An unwieldy mass of tools
Even with a modern cloud architecture, significant complexity remains. Data engineers have been given a vast array of new tools, but there are so many of these tools that they have become unwieldy. Data sources have multiplied, pipelines have become more intricate, and the resulting infrastructure is not self-aware, requiring significant manual maintenance. The challenges of the modern data stack outweigh the benefits, leaving teams disillusioned and overworked.
All roads lead to automation
When we look at the history of enterprise technologies, it becomes clear that all roads lead to consolidation, simplification, productization, and ultimately automation. Here are two examples that illustrate this:
- Early databases evolved into relational databases and standardized on the SQL language. Disparate functionality and features were consolidated into unified data management systems that now automate routine maintenance tasks, enhancing performance and reducing operational burden.
- More recently, provisioning and managing cloud infrastructure has been greatly simplified by automation tools like Terraform and Kubernetes, eliminating manual errors and complexity.

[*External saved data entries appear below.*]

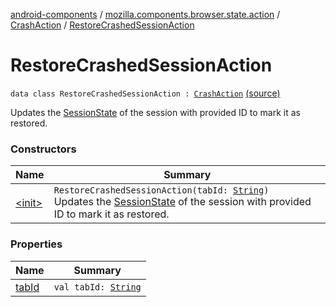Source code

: [android-components](../../../index.md) / [mozilla.components.browser.state.action](../../index.md) / [CrashAction](../index.md) / [RestoreCrashedSessionAction](./index.md)

# RestoreCrashedSessionAction

`data class RestoreCrashedSessionAction : `[`CrashAction`](../index.md) [(source)](https://github.com/mozilla-mobile/android-components/blob/master/components/browser/state/src/main/java/mozilla/components/browser/state/action/BrowserAction.kt#L586)

Updates the [SessionState](../../../mozilla.components.browser.state.state/-session-state/index.md) of the session with provided ID to mark it as restored.

### Constructors

| Name | Summary |
|---|---|
| [&lt;init&gt;](-init-.md) | `RestoreCrashedSessionAction(tabId: `[`String`](https://kotlinlang.org/api/latest/jvm/stdlib/kotlin/-string/index.html)`)`<br>Updates the [SessionState](../../../mozilla.components.browser.state.state/-session-state/index.md) of the session with provided ID to mark it as restored. |

### Properties

| Name | Summary |
|---|---|
| [tabId](tab-id.md) | `val tabId: `[`String`](https://kotlinlang.org/api/latest/jvm/stdlib/kotlin/-string/index.html) |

The modern data stack is ripe for a comparable wave of evolution, to reduce the complexity and free up engineers’ time so that they can work on projects that actually move the needle for the business. The post-modern data stack requires a more self-aware, unified architecture that opens the door to intelligent automation.
Characteristics of the post-modern data stack
The post-modern data stack is powerful because it takes a holistic and synergistic approach, with characteristics including:
- Optimized Metadata Collection and Storage: Centralizing metadata allows engineering teams to streamline the entire ingest-to-observability process, allowing systems to be automated and optimized based on a shared metadata backbone.

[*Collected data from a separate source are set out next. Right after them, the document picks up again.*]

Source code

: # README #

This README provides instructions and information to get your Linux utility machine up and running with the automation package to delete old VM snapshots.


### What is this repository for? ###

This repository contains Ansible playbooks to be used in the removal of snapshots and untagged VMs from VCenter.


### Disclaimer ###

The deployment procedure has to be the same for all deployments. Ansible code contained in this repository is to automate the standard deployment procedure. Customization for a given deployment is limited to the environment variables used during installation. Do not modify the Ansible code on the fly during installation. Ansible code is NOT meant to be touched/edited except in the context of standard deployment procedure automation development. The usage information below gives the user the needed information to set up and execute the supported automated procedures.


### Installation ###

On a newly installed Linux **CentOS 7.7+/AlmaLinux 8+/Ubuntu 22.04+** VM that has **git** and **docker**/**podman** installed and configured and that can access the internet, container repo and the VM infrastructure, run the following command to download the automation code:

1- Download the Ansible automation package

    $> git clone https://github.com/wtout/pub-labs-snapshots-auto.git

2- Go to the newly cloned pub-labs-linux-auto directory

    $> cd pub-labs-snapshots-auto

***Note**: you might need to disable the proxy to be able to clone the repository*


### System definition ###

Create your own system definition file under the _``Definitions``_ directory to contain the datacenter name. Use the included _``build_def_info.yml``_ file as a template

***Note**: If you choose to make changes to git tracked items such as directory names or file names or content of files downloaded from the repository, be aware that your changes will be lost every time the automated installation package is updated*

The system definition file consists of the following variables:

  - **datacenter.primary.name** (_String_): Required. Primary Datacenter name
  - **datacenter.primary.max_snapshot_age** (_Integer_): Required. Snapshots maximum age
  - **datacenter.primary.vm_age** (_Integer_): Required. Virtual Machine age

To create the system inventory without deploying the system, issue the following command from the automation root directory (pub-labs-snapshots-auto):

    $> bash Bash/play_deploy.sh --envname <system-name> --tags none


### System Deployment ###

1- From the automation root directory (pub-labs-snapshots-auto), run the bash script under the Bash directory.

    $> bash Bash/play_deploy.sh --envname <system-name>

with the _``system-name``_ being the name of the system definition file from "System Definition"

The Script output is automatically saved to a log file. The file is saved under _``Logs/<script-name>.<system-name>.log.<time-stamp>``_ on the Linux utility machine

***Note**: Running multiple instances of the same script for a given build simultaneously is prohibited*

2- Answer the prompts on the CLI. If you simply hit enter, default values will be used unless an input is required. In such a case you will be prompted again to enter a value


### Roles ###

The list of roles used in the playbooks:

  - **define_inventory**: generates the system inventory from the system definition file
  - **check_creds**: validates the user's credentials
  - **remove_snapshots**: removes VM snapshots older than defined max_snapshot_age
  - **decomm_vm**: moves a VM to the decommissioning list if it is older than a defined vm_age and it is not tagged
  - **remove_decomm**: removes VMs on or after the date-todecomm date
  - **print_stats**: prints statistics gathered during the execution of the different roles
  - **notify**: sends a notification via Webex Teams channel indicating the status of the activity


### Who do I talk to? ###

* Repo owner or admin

- Intelligent Pipelines: Intelligent pipelines can adapt to changes in code and data, reducing dependencies and allowing for more efficient data processing with minimal human intervention.
- Value-Driven Data Products: By reducing manual work required by the modern data stack, teams can devote their resources and expertise to building new data products that drive value and meaningful outcomes for the business.

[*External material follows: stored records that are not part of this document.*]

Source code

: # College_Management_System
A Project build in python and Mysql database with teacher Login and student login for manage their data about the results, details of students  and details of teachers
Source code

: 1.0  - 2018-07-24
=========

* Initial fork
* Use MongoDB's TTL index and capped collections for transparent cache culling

Unleash the power of your data – and your teams
The modern data stack may not have been the panacea we were hoping for but the path forward is clear. By prioritizing fewer, more unified tools and embracing automation powered by centralized metadata, engineering leaders can unlock not just the full potential of their data but the full potential of their data teams.
The history of technology shows that all roads lead to automation. The post-modern data stack is the vehicle for getting there, offering a path to increased productivity and greater innovation. The future of data management is here, and it’s intelligent, streamlined, and designed for value.